* [WHAT YOU SHOULD DO] Search the records for the word "designsystemet" and pick out every line that has it.

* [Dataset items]
________

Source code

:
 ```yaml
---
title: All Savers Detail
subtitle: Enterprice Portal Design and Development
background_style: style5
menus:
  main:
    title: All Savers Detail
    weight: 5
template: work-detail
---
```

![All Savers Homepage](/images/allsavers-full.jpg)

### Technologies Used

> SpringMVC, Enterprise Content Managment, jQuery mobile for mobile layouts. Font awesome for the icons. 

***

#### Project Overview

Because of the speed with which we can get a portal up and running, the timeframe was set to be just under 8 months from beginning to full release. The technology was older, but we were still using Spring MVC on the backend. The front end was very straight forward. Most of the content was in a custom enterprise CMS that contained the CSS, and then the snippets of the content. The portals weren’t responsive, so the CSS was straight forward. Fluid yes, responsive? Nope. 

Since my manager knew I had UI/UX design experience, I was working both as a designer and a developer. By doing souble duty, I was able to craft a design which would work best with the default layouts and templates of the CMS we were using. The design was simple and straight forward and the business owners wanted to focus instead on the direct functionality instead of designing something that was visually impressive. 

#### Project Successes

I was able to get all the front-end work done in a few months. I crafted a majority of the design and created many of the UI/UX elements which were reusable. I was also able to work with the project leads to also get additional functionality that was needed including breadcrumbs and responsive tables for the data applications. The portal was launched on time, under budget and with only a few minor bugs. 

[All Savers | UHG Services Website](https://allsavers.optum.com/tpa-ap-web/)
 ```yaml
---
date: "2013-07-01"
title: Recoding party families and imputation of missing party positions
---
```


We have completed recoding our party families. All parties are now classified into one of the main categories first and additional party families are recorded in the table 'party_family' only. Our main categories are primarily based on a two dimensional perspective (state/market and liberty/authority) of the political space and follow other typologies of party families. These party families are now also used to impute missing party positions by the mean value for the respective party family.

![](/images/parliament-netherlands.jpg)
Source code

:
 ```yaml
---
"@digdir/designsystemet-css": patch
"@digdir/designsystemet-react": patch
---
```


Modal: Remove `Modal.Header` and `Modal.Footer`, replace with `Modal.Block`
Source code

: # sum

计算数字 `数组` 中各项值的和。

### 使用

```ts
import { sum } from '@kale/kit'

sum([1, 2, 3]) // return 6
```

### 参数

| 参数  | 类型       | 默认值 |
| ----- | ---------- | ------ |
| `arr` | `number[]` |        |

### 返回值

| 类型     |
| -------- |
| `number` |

________

* [SOLUTION FOR THIS EXERCISE]
"@digdir/designsystemet-css": patch
"@digdir/designsystemet-react": patch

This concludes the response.